Segment Start: The input

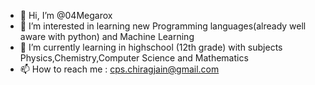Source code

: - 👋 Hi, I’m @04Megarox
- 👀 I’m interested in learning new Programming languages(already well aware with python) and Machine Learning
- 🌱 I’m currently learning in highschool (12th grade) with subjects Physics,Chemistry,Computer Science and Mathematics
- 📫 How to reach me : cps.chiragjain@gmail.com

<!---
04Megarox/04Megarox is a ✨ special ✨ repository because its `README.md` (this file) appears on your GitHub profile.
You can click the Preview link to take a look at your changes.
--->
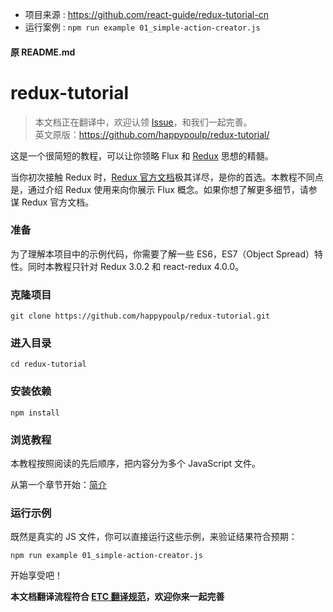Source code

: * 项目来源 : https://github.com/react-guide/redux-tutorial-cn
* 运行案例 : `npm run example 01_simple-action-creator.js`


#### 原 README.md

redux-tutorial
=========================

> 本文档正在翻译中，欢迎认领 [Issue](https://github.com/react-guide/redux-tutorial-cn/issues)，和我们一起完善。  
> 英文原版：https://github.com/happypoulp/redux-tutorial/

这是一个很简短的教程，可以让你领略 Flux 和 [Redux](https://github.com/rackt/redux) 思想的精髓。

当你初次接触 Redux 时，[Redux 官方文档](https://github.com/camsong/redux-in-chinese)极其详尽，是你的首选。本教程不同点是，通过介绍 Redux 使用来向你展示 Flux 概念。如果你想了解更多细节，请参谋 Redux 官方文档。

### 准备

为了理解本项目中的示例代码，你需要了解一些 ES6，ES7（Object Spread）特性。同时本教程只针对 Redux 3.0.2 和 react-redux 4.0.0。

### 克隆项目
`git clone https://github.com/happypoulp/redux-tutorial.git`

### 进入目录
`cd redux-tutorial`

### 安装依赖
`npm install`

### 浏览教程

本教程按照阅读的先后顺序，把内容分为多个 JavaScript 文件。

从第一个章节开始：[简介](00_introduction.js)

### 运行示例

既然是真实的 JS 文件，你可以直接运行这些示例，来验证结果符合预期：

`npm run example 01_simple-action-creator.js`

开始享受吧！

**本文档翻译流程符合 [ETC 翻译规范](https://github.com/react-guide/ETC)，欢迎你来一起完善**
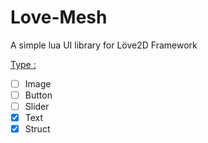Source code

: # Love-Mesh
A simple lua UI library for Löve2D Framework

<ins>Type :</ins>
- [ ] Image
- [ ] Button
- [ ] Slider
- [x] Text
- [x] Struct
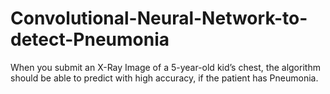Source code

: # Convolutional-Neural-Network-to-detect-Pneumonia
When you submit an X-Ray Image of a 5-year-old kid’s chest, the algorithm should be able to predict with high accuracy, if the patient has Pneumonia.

Segment End: The input
Segment Start: The input

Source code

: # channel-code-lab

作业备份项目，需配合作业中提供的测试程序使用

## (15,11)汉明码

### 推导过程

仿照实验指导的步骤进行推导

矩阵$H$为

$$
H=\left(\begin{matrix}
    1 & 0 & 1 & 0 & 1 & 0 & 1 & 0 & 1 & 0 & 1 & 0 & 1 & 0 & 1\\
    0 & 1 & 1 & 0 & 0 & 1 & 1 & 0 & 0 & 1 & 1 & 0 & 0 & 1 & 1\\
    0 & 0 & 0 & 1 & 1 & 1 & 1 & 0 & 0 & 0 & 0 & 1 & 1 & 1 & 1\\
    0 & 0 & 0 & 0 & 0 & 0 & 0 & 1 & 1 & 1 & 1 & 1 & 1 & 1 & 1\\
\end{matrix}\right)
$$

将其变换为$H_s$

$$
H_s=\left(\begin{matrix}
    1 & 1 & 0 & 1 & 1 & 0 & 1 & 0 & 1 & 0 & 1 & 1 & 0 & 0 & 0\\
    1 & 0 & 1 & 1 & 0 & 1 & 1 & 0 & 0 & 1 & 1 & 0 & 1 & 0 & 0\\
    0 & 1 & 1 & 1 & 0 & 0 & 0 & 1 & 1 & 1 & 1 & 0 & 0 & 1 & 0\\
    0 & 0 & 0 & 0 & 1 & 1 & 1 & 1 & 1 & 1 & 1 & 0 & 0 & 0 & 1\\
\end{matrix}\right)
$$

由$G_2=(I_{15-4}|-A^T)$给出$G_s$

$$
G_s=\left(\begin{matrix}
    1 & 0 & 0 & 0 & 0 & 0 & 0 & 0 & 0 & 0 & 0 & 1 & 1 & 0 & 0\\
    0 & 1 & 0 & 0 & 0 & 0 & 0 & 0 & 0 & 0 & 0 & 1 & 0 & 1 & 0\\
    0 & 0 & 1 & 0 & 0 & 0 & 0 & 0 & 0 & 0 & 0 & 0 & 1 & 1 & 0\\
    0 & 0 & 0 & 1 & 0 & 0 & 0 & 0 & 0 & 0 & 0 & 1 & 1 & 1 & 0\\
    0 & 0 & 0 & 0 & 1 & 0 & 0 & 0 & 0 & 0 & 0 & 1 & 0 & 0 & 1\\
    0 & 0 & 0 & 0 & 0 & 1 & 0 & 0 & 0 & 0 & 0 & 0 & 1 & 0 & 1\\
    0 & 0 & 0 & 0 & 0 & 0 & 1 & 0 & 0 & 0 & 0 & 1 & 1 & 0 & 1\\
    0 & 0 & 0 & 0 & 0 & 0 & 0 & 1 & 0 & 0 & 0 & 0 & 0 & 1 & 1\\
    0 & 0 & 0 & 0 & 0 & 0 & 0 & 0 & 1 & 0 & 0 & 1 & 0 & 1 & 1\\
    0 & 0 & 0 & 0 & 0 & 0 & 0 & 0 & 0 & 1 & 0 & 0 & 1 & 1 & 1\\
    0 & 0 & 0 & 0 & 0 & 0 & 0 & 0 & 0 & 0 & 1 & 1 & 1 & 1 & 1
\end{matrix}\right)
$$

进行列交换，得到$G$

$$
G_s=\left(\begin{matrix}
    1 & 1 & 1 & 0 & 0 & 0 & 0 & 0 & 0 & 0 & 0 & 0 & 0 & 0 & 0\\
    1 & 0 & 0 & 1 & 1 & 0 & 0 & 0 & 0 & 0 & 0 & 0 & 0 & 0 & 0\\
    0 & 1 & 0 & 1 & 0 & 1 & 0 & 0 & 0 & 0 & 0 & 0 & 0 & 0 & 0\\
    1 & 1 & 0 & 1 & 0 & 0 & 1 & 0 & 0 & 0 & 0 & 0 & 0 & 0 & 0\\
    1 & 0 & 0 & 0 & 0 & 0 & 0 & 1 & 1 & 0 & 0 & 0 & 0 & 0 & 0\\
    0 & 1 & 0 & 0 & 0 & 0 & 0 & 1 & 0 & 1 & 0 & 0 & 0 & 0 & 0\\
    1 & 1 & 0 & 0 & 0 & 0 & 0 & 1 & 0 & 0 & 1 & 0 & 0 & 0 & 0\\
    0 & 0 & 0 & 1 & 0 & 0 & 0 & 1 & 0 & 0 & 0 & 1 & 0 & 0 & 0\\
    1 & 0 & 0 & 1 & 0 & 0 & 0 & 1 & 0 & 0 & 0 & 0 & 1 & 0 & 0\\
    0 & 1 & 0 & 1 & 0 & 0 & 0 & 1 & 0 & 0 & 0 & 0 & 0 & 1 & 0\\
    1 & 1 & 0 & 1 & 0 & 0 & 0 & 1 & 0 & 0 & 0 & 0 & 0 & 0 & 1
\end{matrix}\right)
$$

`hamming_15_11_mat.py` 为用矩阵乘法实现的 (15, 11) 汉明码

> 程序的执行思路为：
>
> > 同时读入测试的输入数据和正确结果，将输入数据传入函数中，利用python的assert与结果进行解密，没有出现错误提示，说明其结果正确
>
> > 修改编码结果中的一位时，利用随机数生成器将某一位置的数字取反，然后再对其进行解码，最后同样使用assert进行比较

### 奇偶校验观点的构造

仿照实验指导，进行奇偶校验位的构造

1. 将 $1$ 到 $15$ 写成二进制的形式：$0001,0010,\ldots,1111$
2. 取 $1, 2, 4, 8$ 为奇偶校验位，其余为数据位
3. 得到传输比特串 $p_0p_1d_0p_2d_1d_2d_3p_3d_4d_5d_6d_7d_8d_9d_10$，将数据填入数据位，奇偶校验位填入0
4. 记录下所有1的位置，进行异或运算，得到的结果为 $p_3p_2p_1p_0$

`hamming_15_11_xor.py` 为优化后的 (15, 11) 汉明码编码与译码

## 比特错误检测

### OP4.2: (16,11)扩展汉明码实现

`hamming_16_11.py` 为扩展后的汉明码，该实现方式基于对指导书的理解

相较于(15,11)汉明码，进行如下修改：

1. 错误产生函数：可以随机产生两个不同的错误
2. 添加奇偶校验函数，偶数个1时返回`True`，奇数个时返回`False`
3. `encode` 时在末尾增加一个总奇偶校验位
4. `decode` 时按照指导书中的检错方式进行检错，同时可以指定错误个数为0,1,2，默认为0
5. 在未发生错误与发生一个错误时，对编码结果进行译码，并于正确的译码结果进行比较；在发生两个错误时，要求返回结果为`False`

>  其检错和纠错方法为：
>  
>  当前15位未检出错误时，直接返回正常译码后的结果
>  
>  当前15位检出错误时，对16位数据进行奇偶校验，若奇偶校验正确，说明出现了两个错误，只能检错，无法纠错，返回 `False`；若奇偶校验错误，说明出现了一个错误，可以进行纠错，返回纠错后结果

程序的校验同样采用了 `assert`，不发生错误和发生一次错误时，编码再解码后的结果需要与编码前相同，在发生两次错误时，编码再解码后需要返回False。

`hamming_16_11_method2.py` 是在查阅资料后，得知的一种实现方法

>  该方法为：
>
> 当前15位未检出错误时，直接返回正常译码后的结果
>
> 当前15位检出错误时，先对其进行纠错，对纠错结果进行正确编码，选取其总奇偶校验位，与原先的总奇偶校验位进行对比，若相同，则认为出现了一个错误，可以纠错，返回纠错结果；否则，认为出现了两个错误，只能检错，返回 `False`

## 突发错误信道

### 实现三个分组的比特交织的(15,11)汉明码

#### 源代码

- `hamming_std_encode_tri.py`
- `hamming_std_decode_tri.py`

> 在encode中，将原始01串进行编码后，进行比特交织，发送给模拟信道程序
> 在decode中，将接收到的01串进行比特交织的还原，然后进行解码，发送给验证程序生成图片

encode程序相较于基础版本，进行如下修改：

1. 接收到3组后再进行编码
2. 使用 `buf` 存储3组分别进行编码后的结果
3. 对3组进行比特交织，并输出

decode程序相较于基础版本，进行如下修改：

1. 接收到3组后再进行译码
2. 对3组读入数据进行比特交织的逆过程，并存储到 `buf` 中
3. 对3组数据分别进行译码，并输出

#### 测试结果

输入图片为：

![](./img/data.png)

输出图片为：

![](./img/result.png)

Segment End: The input
Segment Start: The input

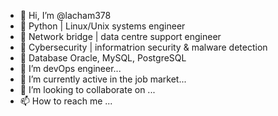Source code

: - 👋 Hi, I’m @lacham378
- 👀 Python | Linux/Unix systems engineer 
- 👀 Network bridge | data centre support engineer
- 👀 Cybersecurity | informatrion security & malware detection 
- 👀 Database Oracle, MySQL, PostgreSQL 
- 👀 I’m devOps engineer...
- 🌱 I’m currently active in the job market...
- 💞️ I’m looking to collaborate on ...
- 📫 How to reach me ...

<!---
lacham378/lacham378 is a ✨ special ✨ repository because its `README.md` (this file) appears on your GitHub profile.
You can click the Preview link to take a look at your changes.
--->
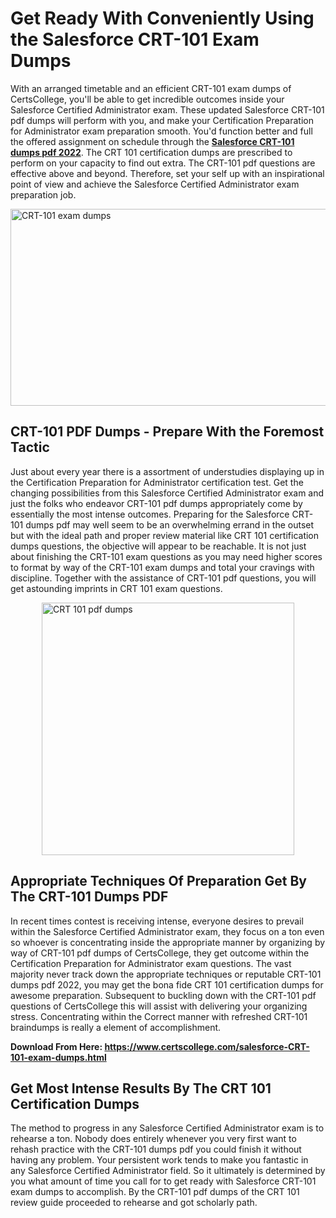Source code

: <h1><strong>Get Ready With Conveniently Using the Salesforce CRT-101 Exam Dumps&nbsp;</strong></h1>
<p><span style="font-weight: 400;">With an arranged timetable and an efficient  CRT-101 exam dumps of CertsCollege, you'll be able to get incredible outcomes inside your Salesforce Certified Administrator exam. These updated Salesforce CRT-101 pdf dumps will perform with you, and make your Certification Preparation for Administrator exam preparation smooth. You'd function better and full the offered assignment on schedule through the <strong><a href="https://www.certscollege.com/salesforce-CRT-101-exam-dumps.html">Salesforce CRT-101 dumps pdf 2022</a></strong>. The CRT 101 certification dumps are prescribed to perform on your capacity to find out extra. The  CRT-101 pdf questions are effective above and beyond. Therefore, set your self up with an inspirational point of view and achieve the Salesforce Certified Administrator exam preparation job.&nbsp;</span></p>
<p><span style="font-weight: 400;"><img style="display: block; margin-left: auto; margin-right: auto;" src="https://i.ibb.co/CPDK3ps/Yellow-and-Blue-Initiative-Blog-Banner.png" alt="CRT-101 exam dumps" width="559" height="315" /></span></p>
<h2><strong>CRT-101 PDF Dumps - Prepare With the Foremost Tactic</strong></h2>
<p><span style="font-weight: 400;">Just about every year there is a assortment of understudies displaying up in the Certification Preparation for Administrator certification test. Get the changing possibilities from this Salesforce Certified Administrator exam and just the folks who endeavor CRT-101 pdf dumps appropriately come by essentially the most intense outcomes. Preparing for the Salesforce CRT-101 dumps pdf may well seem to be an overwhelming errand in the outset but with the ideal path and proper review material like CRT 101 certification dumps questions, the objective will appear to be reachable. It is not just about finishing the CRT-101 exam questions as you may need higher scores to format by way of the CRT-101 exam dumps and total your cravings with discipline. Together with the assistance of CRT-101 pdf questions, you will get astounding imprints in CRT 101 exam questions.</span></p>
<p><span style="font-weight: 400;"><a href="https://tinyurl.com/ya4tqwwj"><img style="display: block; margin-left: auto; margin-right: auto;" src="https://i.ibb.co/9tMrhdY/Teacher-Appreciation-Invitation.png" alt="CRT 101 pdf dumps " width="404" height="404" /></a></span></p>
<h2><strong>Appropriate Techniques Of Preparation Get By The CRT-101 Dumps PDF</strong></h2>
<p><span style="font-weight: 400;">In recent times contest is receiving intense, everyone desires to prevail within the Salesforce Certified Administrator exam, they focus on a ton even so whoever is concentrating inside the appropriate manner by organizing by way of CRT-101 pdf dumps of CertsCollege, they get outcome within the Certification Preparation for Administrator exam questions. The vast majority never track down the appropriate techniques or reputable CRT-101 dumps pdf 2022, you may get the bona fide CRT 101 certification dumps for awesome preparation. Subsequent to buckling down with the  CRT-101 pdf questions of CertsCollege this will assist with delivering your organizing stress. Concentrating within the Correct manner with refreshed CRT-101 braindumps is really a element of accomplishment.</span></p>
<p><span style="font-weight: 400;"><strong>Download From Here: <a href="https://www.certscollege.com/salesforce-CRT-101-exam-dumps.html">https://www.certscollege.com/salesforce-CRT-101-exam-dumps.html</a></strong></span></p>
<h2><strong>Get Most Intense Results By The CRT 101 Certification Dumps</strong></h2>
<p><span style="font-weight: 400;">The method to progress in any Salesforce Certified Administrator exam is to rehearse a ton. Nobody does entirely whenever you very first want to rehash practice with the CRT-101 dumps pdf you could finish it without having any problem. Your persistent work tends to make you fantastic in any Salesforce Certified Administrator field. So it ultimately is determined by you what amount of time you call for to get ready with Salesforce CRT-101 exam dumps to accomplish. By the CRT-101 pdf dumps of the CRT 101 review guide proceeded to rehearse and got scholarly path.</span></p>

Segment End: The input

• _Problem to work on_:
Go through the listing above and pull out each line containing the word "html".

• _Written solution_:
<p><span style="font-weight: 400;">With an arranged timetable and an efficient  CRT-101 exam dumps of CertsCollege, you'll be able to get incredible outcomes inside your Salesforce Certified Administrator exam. These updated Salesforce CRT-101 pdf dumps will perform with you, and make your Certification Preparation for Administrator exam preparation smooth. You'd function better and full the offered assignment on schedule through the <strong><a href="https://www.certscollege.com/salesforce-CRT-101-exam-dumps.html">Salesforce CRT-101 dumps pdf 2022</a></strong>. The CRT 101 certification dumps are prescribed to perform on your capacity to find out extra. The  CRT-101 pdf questions are effective above and beyond. Therefore, set your self up with an inspirational point of view and achieve the Salesforce Certified Administrator exam preparation job.&nbsp;</span></p>
<p><span style="font-weight: 400;"><strong>Download From Here: <a href="https://www.certscollege.com/salesforce-CRT-101-exam-dumps.html">https://www.certscollege.com/salesforce-CRT-101-exam-dumps.html</a></strong></span></p>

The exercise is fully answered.